Safety Key
+
Het toestel beschikt voor uw veiligheid over een NOODSTOP-installatie. Het toestel kan enkel
dan gebruikt worden wanneer de veiligheidssleutel aangebracht is in het contactpunt van de
cockpit. Wanneer de veiligheidssleutel niet meer geplaatst is in het contactpunt, stopt het toestel
onverbiddelijk automatisch. Daarom moet u de snoer van de veiligheidssleutel met de clip voor
elk trainingsbegin aan uw kleding bevestigen. Trek de veiligheidssleutel met behulp van de
snoer uit de cockpit wanneer u de loopband snel tot stilstand wilt brengen, u de snelheid niet
meer onder controle heeft of wanneer een ander noodgeval zou optreden.
+
Zodat de veiligheidssleutel loskomt van het contactpunt van de cockpit in het geval dat u valt,
moet de clip van de veiligheidssleutel vastgemaakt worden aan uw kleding!
+
Een ongecontroleerd gebruik van het toestel door derden kan door het wegnemen en bewaren
van de veiligheidssleutel vermeden worden.
+
Bewaar de veiligheidssleutel buiten het bereik van kinderen.
1.3
Elektrische veiligheid
+
Het toestel heeft een stroomaansluiting nodig van 220 - 230V met 50 hertz stroomspanning.
+
Het toestel mag enkel met de meegeleverde adapter rechtstreeks direct in een geaard
stopcontact aangesloten worden, het gebruik van meervoudige stekkerdozen e.d. is te vermijden.
Verlengkabels moeten voldoen aan de VDE-richtlijnen. Wikkel de adapter steeds volledig af.
+
Het stopcontact moet beveiligd zijn met een zekering met een minimum veiligheidswaarde „16
ampère, traag".
+
Om het gevaar op een elektroschok te verkleinen haalt u steeds onmiddellijk na het beëindigen
van de training, voordat het toestel op- of afgebouwd wordt en voor onderhoud of reiniging de
stekker van het toestel uit het stopcontact. Trek hierbij niet aan de kabel.
+
Laat het toestel niet zonder toezicht wanneer de stekker in het stopcontact aangesloten is.
Wanneer u afwezig bent, moet de stekker verwijderd worden zodat een verkeerd gebruik door
derden uitgesloten kan worden.
+
Houd de kabel weg van hitte, olie en scherpe voorwerpen. Laat de stroomkabel niet onder het
toestel of onder een tapijt doorlopen en stel ook geen voorwerpen op de kabel.
+
Verander niets aan de kabel, noch aan de stekker.
+
Indien de stroomkabel of stroomstekker beschadigd of defect is, wend u dan aan uw handelaar.

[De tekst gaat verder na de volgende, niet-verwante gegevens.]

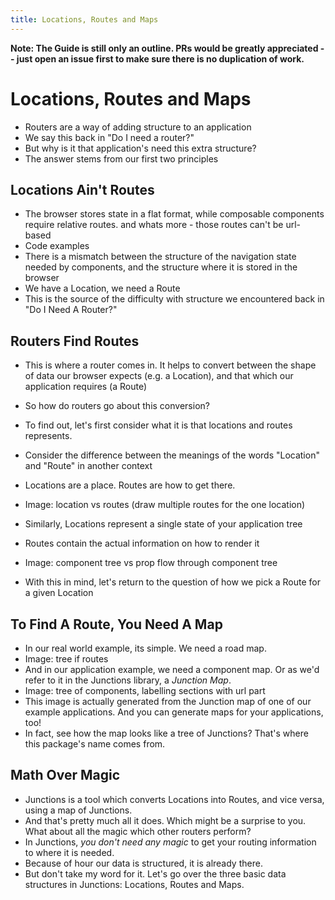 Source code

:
 ```yaml
---
title: Locations, Routes and Maps
---
```


**Note: The Guide is still only an outline. PRs would be greatly appreciated -- just open an issue first to make sure there is no duplication of work.**

# Locations, Routes and Maps

- Routers are a way of adding structure to an application
- We say this back in "Do I need a router?"
- But why is it that application's need this extra structure?
- The answer stems from our first two principles

## Locations Ain't Routes

- The browser stores state in a flat format, while composable components require relative routes. and whats more - those routes can't be url-based
- Code examples
- There is a mismatch between the structure of the navigation state needed by components, and the structure where it is stored in the browser
- We have a Location, we need a Route
- This is the source of the difficulty with structure we encountered back in "Do I Need A Router?"

## Routers Find Routes

- This is where a router comes in. It helps to convert between the shape of data our browser expects (e.g. a Location), and that which our application requires (a Route)
- So how do routers go about this conversion?

- To find out, let's first consider what it is that locations and routes represents.
- Consider the difference between the meanings of the words "Location" and "Route" in another context
- Locations are a place. Routes are how to get there.
- Image: location vs routes (draw multiple routes for the one location)

- Similarly, Locations represent a single state of your application tree
- Routes contain the actual information on how to render it
- Image: component tree vs prop flow through component tree
- With this in mind, let's return to the question of how we pick a Route for a given Location

## To Find A Route, You Need A Map

- In our real world example, its simple. We need a road map.
- Image: tree if routes
- And in our application example, we need a component map. Or as we'd refer to it in the Junctions library, a *Junction Map*.
- Image: tree of components, labelling sections with url part
- This image is actually generated from the Junction map of one of our example applications. And you can generate maps for your applications, too!
- In fact, see how the map looks like a tree of Junctions? That's where this package's name comes from.

## Math Over Magic

- Junctions is a tool which converts Locations into Routes, and vice versa, using a map of Junctions.
- And that's pretty much all it does. Which might be a surprise to you. What about all the magic which other routers perform?
- In Junctions, *you don't need any magic* to get your routing information to where it is needed.
- Because of hour our data is structured, it is already there.
- But don't take my word for it. Let's go over the three basic data structures in Junctions: Locations, Routes and Maps.
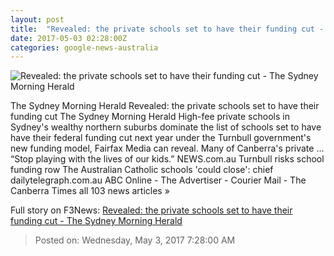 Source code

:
 ```yaml
---
layout: post
title:  "Revealed: the private schools set to have their funding cut - The Sydney Morning Herald"
date: 2017-05-03 02:28:00Z
categories: google-news-australia
---
```


![Revealed: the private schools set to have their funding cut - The Sydney Morning Herald](http://www.smh.com.au/content/dam/images/g/u/5/l/f/c/image.related.socialLead.620x349.gvxwwp.png/1493778483523.jpg)

The Sydney Morning Herald Revealed: the private schools set to have their funding cut The Sydney Morning Herald High-fee private schools in Sydney's wealthy northern suburbs dominate the list of schools set to have have their federal funding cut next year under the Turnbull government's new funding model, Fairfax Media can reveal. Many of Canberra's private ... “Stop playing with the lives of our kids.” NEWS.com.au Turnbull risks school funding row The Australian Catholic schools 'could close': chief dailytelegraph.com.au ABC Online - The Advertiser - Courier Mail - The Canberra Times all 103 news articles »


Full story on F3News: [Revealed: the private schools set to have their funding cut - The Sydney Morning Herald](http://www.f3nws.com/n/3U42X)

> Posted on: Wednesday, May 3, 2017 7:28:00 AM
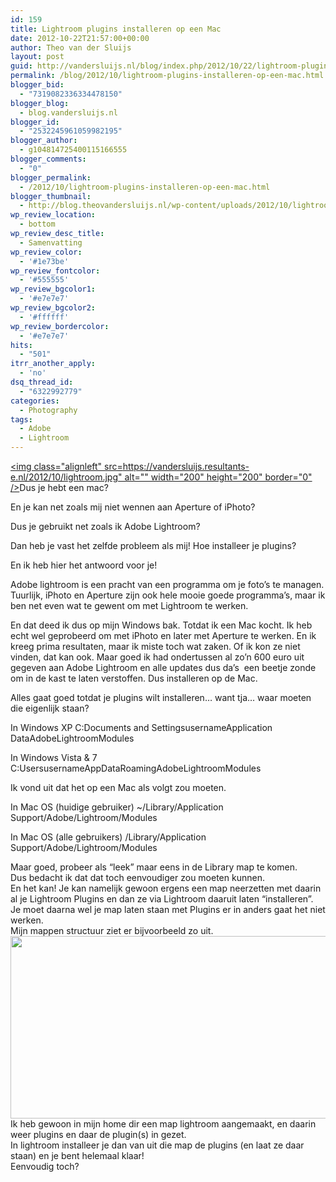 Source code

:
 ```yaml
---
id: 159
title: Lightroom plugins installeren op een Mac
date: 2012-10-22T21:57:00+00:00
author: Theo van der Sluijs
layout: post
guid: http://vandersluijs.nl/blog/index.php/2012/10/22/lightroom-plugins-installeren-op-een-mac/
permalink: /blog/2012/10/lightroom-plugins-installeren-op-een-mac.html
blogger_bid:
  - "7319082336334478150"
blogger_blog:
  - blog.vandersluijs.nl
blogger_id:
  - "2532245961059982195"
blogger_author:
  - g104814725400115166555
blogger_comments:
  - "0"
blogger_permalink:
  - /2012/10/lightroom-plugins-installeren-op-een-mac.html
blogger_thumbnail:
  - http://blog.theovandersluijs.nl/wp-content/uploads/2012/10/lightroom.jpg
wp_review_location:
  - bottom
wp_review_desc_title:
  - Samenvatting
wp_review_color:
  - '#1e73be'
wp_review_fontcolor:
  - '#555555'
wp_review_bgcolor1:
  - '#e7e7e7'
wp_review_bgcolor2:
  - '#ffffff'
wp_review_bordercolor:
  - '#e7e7e7'
hits:
  - "501"
itrr_another_apply:
  - 'no'
dsq_thread_id:
  - "6322992779"
categories:
  - Photography
tags:
  - Adobe
  - Lightroom
---
```

[<img class="alignleft" src=https://vandersluijs.resultants-e.nl/2012/10/lightroom.jpg" alt="" width="200" height="200" border="0" />](/images/2012/10/lightroom.jpg)Dus je hebt een mac?
  
En je kan net zoals mij niet wennen aan Aperture of iPhoto?

Dus je gebruikt net zoals ik Adobe Lightroom?

Dan heb je vast het zelfde probleem als mij! Hoe installeer je plugins?

En ik heb hier het antwoord voor je!

<!--more-->

Adobe lightroom is een pracht van een programma om je foto&#8217;s te managen. Tuurlijk, iPhoto en Aperture zijn ook hele mooie goede programma&#8217;s, maar ik ben net even wat te gewent om met Lightroom te werken.

En dat deed ik dus op mijn Windows bak. Totdat ik een Mac kocht. Ik heb echt wel geprobeerd om met iPhoto en later met Aperture te werken. En ik kreeg prima resultaten, maar ik miste toch wat zaken. Of ik kon ze niet vinden, dat kan ook. Maar goed ik had ondertussen al zo&#8217;n 600 euro uit gegeven aan Adobe Lightroom en alle updates dus da&#8217;s  een beetje zonde om in de kast te laten verstoffen. Dus installeren op de Mac.

Alles gaat goed totdat je plugins wilt installeren&#8230; want tja&#8230; waar moeten die eigenlijk staan?

In Windows XP C:Documents and SettingsusernameApplication DataAdobeLightroomModules
  
In Windows Vista & 7 C:UsersusernameAppDataRoamingAdobeLightroomModules

<div>
  Ik vond uit dat het op een Mac als volgt zou moeten.
</div>

In Mac OS (huidige gebruiker) ~/Library/Application Support/Adobe/Lightroom/Modules
  
In Mac OS (alle gebruikers) /Library/Application Support/Adobe/Lightroom/Modules

<div>
  Maar goed, probeer als &#8220;leek&#8221; maar eens in de Library map te komen.
</div>

<div>
</div>

<div>
  Dus bedacht ik dat dat toch eenvoudiger zou moeten kunnen.
</div>

<div>
</div>

<div>
  En het kan! Je kan namelijk gewoon ergens een map neerzetten met daarin al je Lightroom Plugins en dan ze via Lightroom daaruit laten &#8220;installeren&#8221;. Je moet daarna wel je map laten staan met Plugins er in anders gaat het niet werken.
</div>

<div>
</div>

<div>
  Mijn mappen structuur ziet er bijvoorbeeld zo uit.
</div>

<div>
  <a href=https://vandersluijs.resultants-e.nl/2012/10/Schermafbeelding-2012-10-22-om-22.44.26.png"><img src=https://vandersluijs.resultants-e.nl/2012/10/Schermafbeelding-2012-10-22-om-22.44.26-300x1381.png" alt="" width="640" height="292" border="0" /></a>
</div>

<div>
</div>

<div>
  Ik heb gewoon in mijn home dir een map lightroom aangemaakt, en daarin weer plugins en daar de plugin(s) in gezet.
</div>

<div>
</div>

<div>
  In lightroom installeer je dan van uit die map de plugins (en laat ze daar staan) en je bent helemaal klaar!
</div>

<div>
</div>

<div>
  Eenvoudig toch?
</div> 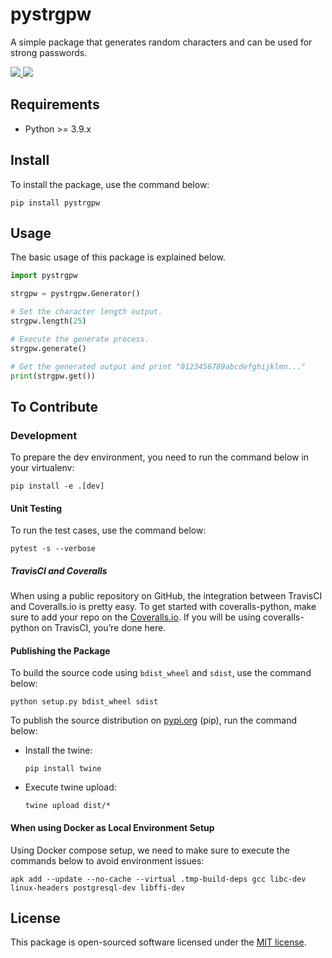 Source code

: # pystrgpw

A simple package that generates random characters and can be used for strong passwords.

<a href="https://app.travis-ci.com/LordDashMe/pystrgpw">
  <img src="https://img.shields.io/travis/LordDashMe/pystrgpw?style=for-the-badge" />
</a>

<a href="https://coveralls.io/github/LordDashMe/pystrgpw?branch=master">
  <img src="https://img.shields.io/coveralls/github/LordDashMe/pystrgpw?style=for-the-badge" />
</a>

## Requirements

- Python >= 3.9.x

## Install

To install the package, use the command below:

```
pip install pystrgpw
```

## Usage

The basic usage of this package is explained below.

```python
import pystrgpw

strgpw = pystrgpw.Generator()

# Set the character length output.
strgpw.length(25)

# Execute the generate process.
strgpw.generate()

# Get the generated output and print "0123456789abcdefghijklmn..."
print(strgpw.get()) 
```

## To Contribute

### Development

To prepare the dev environment, you need to run the command below in your virtualenv:

```
pip install -e .[dev]
```

#### Unit Testing

To run the test cases, use the command below:

```
pytest -s --verbose
```

##### TravisCI and Coveralls

When using a public repository on GitHub, the integration between TravisCI and Coveralls.io is pretty easy. To get started with coveralls-python, make sure to add your repo on the [Coveralls.io](https://coveralls.io/). If you will be using coveralls-python on TravisCI, you’re done here.

#### Publishing the Package

To build the source code using ```bdist_wheel``` and ```sdist```, use the command below:

```
python setup.py bdist_wheel sdist
```

To publish the source distribution on [pypi.org](https://pypi.org/) (pip), run the command below:

  - Install the twine:

    ```
    pip install twine
    ```

  - Execute twine upload:

    ```
    twine upload dist/*
    ```

#### When using Docker as Local Environment Setup

Using Docker compose setup, we need to make sure to execute the commands below to avoid environment issues:

```
apk add --update --no-cache --virtual .tmp-build-deps gcc libc-dev linux-headers postgresql-dev libffi-dev
```

## License

This package is open-sourced software licensed under the [MIT license](https://opensource.org/licenses/MIT).
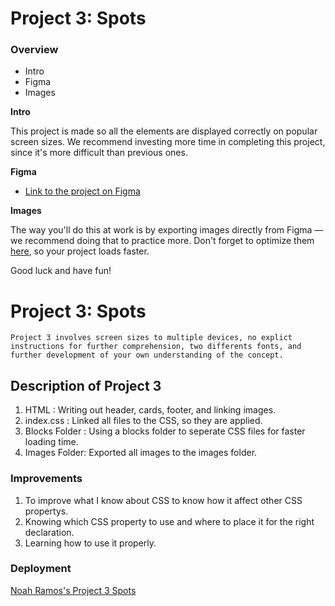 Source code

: # Project 3: Spots

### Overview

- Intro
- Figma
- Images

**Intro**

This project is made so all the elements are displayed correctly on popular screen sizes. We recommend investing more time in completing this project, since it's more difficult than previous ones.

**Figma**

- [Link to the project on Figma](https://www.figma.com/file/BBNm2bC3lj8QQMHlnqRsga/Sprint-3-Project-%E2%80%94-Spots?type=design&node-id=2%3A60&mode=design&t=afgNFybdorZO6cQo-1)

**Images**

The way you'll do this at work is by exporting images directly from Figma — we recommend doing that to practice more. Don't forget to optimize them [here](https://tinypng.com/), so your project loads faster.

Good luck and have fun!

# Project 3: Spots

```
Project 3 involves screen sizes to multiple devices, no explict instructions for further comprehension, two differents fonts, and further development of your own understanding of the concept.
```

## Description of Project 3

1. HTML : Writing out header, cards, footer, and linking images.
2. index.css : Linked all files to the CSS, so they are applied.
3. Blocks Folder : Using a blocks folder to seperate CSS files for faster loading time.
4. Images Folder: Exported all images to the images folder.

### Improvements

1. To improve what I know about CSS to know how it affect other CSS propertys.
2. Knowing which CSS property to use and where to place it for the right declaration.
3. Learning how to use it properly.

### Deployment

[Noah Ramos's Project 3 Spots]()
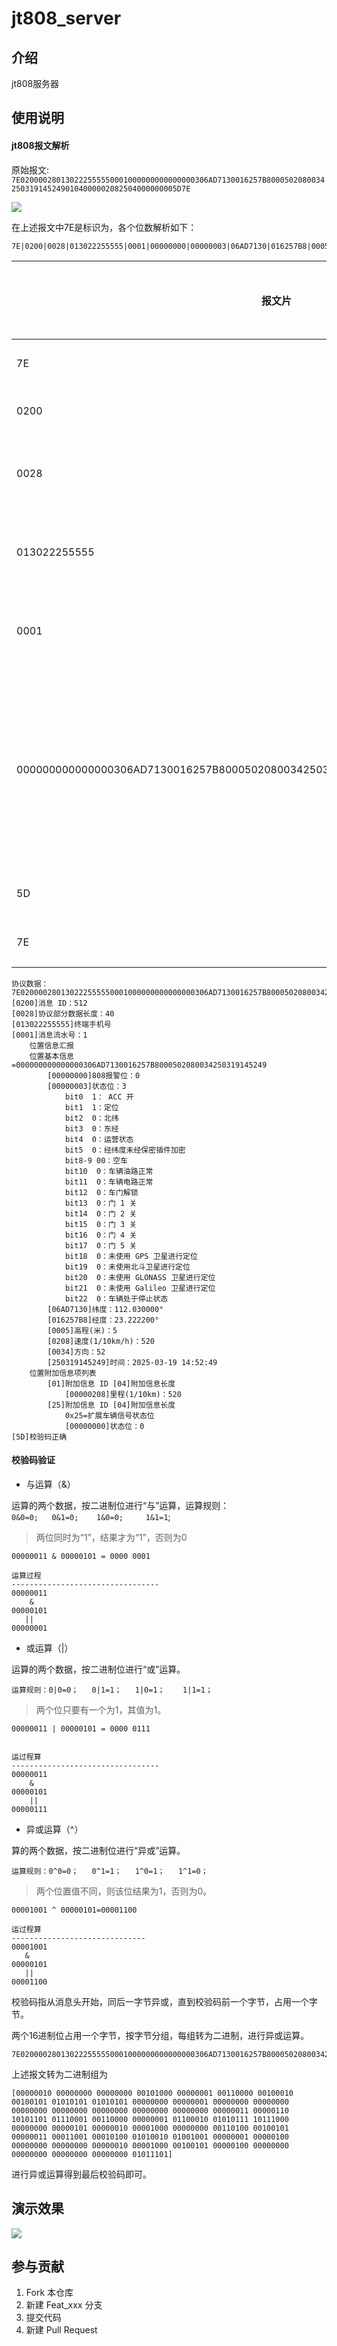 # jt808_server

## 介绍

jt808服务器

## 使用说明

#### jt808报文解析

原始报文: `7E020000280130222555550001000000000000000306AD7130016257B80005020800342503191452490104000002082504000000005D7E`

![](./img/image.png)

在上述报文中7E是标识为，各个位数解析如下：

```shell
7E|0200|0028|013022255555|0001|00000000|00000003|06AD7130|016257B8|0005|0208|0034|250319145249|01|04|00000208|25|04|00000000|5D|7E
```

| 报文片                                                                              | 16进制位数 | 字节数 | 含义    | 备注            |
| -------------------------------------------------------------------------------- |:------ | --- | ----- | ------------- |
| 7E                                                                               | 2      | 1   | 标识位   | 头部            |
| 0200                                                                             | 4      | 2   | 消息ID  |               |
| 0028                                                                             | 4      | 2   | 消息体长度 |               |
| 013022255555                                                                     | 12     | 6   | 终端手机号 | 原始报文          |
| 0001                                                                             | 4      | 2   | 消息流水号 |               |
| 000000000000000306AD7130016257B8000502080034250319145249010400000208250400000000 | 80     | 40  | 消息体   | 不同消息体封装的内容不一样 |
| 5D                                                                               | 2      | 1   | 校验码   |               |
| 7E                                                                               | 2      | 1   | 标识位   | 尾部            |

```shell
协议数据：7E020000280130222555550001000000000000000306AD7130016257B80005020800342503191452490104000002082504000000005D7E
[0200]消息 ID：512
[0028]协议部分数据长度：40
[013022255555]终端手机号
[0001]消息流水号：1
    位置信息汇报
    位置基本信息=000000000000000306AD7130016257B8000502080034250319145249
        [00000000]808报警位：0
        [00000003]状态位：3
            bit0  1： ACC 开
            bit1  1：定位
            bit2  0：北纬
            bit3  0：东经
            bit4  0：运营状态
            bit5  0：经纬度未经保密插件加密
            bit8-9 00：空车
            bit10  0：车辆油路正常
            bit11  0：车辆电路正常
            bit12  0：车门解锁
            bit13  0：门 1 关
            bit14  0：门 2 关
            bit15  0：门 3 关
            bit16  0：门 4 关
            bit17  0：门 5 关
            bit18  0：未使用 GPS 卫星进行定位
            bit19  0：未使用北斗卫星进行定位
            bit20  0：未使用 GLONASS 卫星进行定位
            bit21  0：未使用 Galileo 卫星进行定位
            bit22  0：车辆处于停止状态
        [06AD7130]纬度：112.030000°
        [016257B8]经度：23.222200°
        [0005]高程(米)：5
        [0208]速度(1/10km/h)：520
        [0034]方向：52
        [250319145249]时间：2025-03-19 14:52:49
    位置附加信息项列表
        [01]附加信息 ID [04]附加信息长度
            [00000208]里程(1/10km)：520
        [25]附加信息 ID [04]附加信息长度
            0x25=扩展车辆信号状态位
            [00000000]状态位：0
[5D]校验码正确
```

#### 校验码验证

+ 与运算（&）

运算的两个数据，按二进制位进行“与”运算，运算规则：`0&0=0;   0&1=0;    1&0=0;     1&1=1`;

> 两位同时为“1”，结果才为“1”，否则为0

```shell
00000011 & 00000101 = 0000 0001

运算过程
---------------------------------
00000011
    &
00000101
   ||
00000001
```

+ 或运算（|）

运算的两个数据，按二进制位进行“或”运算。

`运算规则：0|0=0；   0|1=1；   1|0=1；    1|1=1；`

> 两个位只要有一个为1，其值为1。

```shell
00000011 | 00000101 = 0000 0111


运过程算
---------------------------------
00000011
    &
00000101
    ||
00000111
```

+ 异或运算（^）

算的两个数据，按二进制位进行“异或”运算。

`运算规则：0^0=0；   0^1=1；   1^0=1；   1^1=0；`

> 两个位置值不同，则该位结果为1，否则为0。

```shell
00001001 ^ 00000101=00001100 

运过程算
------------------------------
00001001
   &
00000101
   ||
00001100
```

校验码指从消息头开始，同后一字节异或，直到校验码前一个字节，占用一个字节。

两个16进制位占用一个字节，按字节分组，每组转为二进制，进行异或运算。

```shell
7E020000280130222555550001000000000000000306AD7130016257B80005020800342503191452490104000002082504000000005D7E
```

上述报文转为二进制组为

```shell
[00000010 00000000 00000000 00101000 00000001 00110000 00100010 00100101 01010101 01010101 00000000 00000001 00000000 00000000 00000000 00000000 00000000 00000000 00000000 00000011 00000110 10101101 01110001 00110000 00000001 01100010 01010111 10111000 00000000 00000101 00000010 00001000 00000000 00110100 00100101 00000011 00011001 00010100 01010010 01001001 00000001 00000100 00000000 00000000 00000010 00001000 00100101 00000100 00000000 00000000 00000000 00000000 01011101]
```

进行异或运算得到最后校验码即可。

## 演示效果

![](./img/GIF.gif)

## 参与贡献

1. Fork 本仓库
2. 新建 Feat_xxx 分支
3. 提交代码
4. 新建 Pull Request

In de tussentijd mag het toestel niet meer gebruikt worden.
+
Let erop dat er zich geen kleine elektrische toestellen (bijv. gsm's) in de onmiddellijke nabijheid
van de cockpit of de besturingselektronica bevinden, aangezien anders aangegeven waarden
(bijv. de polsmeting) vervalst kunnen worden.